Sir Brian Leveson

Presented by David Lynch

Honourable Pro-Chancellor, I have pleasure in presenting the Right Honourable, Lord Justice Leveson, for the award of an Honorary Fellowship from Liverpool John Moores University.    

This is a truly civic university, firmly rooted in this extraordinary city, and each July, during Graduation Week, the University's highest honour – an Honorary Fellowship – is bestowed on a select band of individuals outside the University, in recognition of their outstanding achievement in a given field or profession, and who personify and inspire others to hold fast to the University's defining ethos of: dream, plan, achieve.  

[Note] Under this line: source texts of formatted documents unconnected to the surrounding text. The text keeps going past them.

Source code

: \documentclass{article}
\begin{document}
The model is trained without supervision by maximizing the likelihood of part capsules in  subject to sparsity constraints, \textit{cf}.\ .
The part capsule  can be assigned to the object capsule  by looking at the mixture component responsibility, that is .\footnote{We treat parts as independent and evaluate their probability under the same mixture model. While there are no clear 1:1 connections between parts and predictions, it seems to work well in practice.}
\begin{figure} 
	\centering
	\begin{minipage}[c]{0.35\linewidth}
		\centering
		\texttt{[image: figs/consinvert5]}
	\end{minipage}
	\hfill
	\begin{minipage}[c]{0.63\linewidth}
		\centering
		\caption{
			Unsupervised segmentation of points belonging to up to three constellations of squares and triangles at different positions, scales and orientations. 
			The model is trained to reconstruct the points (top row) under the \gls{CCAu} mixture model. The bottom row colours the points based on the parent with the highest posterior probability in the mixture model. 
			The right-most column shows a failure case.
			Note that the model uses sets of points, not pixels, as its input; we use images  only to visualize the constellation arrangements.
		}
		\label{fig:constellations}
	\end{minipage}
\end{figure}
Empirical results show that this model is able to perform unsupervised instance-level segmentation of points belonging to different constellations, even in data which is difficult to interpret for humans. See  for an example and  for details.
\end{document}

We propose Lord Justice Leveson today for his outstanding contribution to the legal profession, following a distinguished judicial career and many years of dedicated public service.   

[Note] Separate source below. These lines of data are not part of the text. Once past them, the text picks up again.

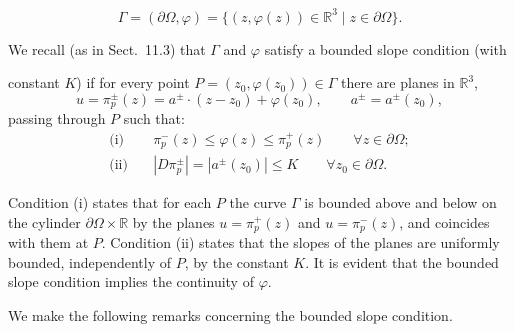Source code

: \[
\Gamma=(\partial\Omega,\varphi)=\{(z,\varphi(z))\in \mathbb{R}^3\mid z\in \partial\Omega\}.
\]

We recall (as in Sect.\ 11.3) that $\Gamma$ and $\varphi$ satisfy a bounded slope condition (with



constant $K$) if for every point $P=(z_0,\varphi(z_0))\in \Gamma$ there are planes in $\mathbb{R}^3$,
\[
u=\pi_p^{\pm}(z)=a^{\pm}\cdot(z-z_0)+\varphi(z_0), \qquad a^{\pm}=a^{\pm}(z_0),
\]
passing through $P$ such that:
\begin{equation}
\begin{aligned}
\text{(i)}\quad &\pi_p^{-}(z)\leq \varphi(z)\leq \pi_p^{+}(z) \qquad \forall z\in \partial\Omega;\\
\text{(ii)}\quad &|D\pi_p^{\pm}|=|a^{\pm}(z_0)|\leq K \qquad \forall z_0\in \partial\Omega.
\end{aligned}
\tag{12.41}
\end{equation}

Condition (i) states that for each $P$ the curve $\Gamma$ is bounded above and below on the
cylinder $\partial\Omega\times \mathbb{R}$ by the planes $u=\pi_p^{+}(z)$ and $u=\pi_p^{-}(z)$, and coincides with them
at $P$. Condition (ii) states that the slopes of the planes are uniformly bounded,
independently of $P$, by the constant $K$. It is evident that the bounded slope condition
implies the continuity of $\varphi$.

We make the following remarks concerning the bounded slope condition.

I read recently in a Chronology of World History that 1957 was a particularly newsworthy year. Russia launched Sputnik One into outer space, My Fair Lady opened in the West End and John Braine wrote Room at the Top. However, those achievements, significant as they were, must be compared to a then little publicised event which took place in South Liverpool in the autumn of that year.   

Two fresh faced eight-year olds presented themselves and were admitted to the same form in Liverpool College's David House. They were Henry Brian Globe and Brian Henry Leveson. No doubt their teachers found them very attentive pupils and could be forgiven for not spotting immediately the wealth of talent appearing before them. Henry Globe went on to become the Recorder of Liverpool and subsequently a High Court Judge and Brian Leveson, a High Court Judge and then a Lord Justice of Appeal.   

Brian's route to the Bench took him to Merton College, Oxford and call to the Bar by Middle Temple in 1970.

He practised on the Northern Circuit from chambers in Castle Street, Liverpool, across the full range of common law, crime, personal injury and commercial work. I first met him over 40 years ago when he called at my home to take over the reins of Secretary to the Liverpool Middle Temple Society. I weighed him up then and predicted that there were reasonable prospects of a very successful career in the law. 

We became good friends and I was pleased to watch his career take off to such an extent that he was appointed Queen's Counsel in 1986 and Crown Court Recorder in 1988. We took the judicial oath as recorders together here in Liverpool before Mr Justice Caulfield. I recall our swearing in had been delayed as we were defending together in a case before the High Court judge in Chester. Whilst in silk, Brian led for the Crown in many high-profile cases including that of Rosemary West in 1995 for the Cromwell Street murders.   

I am convinced that in 2000, simply to fulfil my earlier prediction, Her Majesty appointed Brian a Judge of the High Court, Queen's Bench Division. I believe that the Prime Minister and the Lord Chancellor had some small say in the matter. 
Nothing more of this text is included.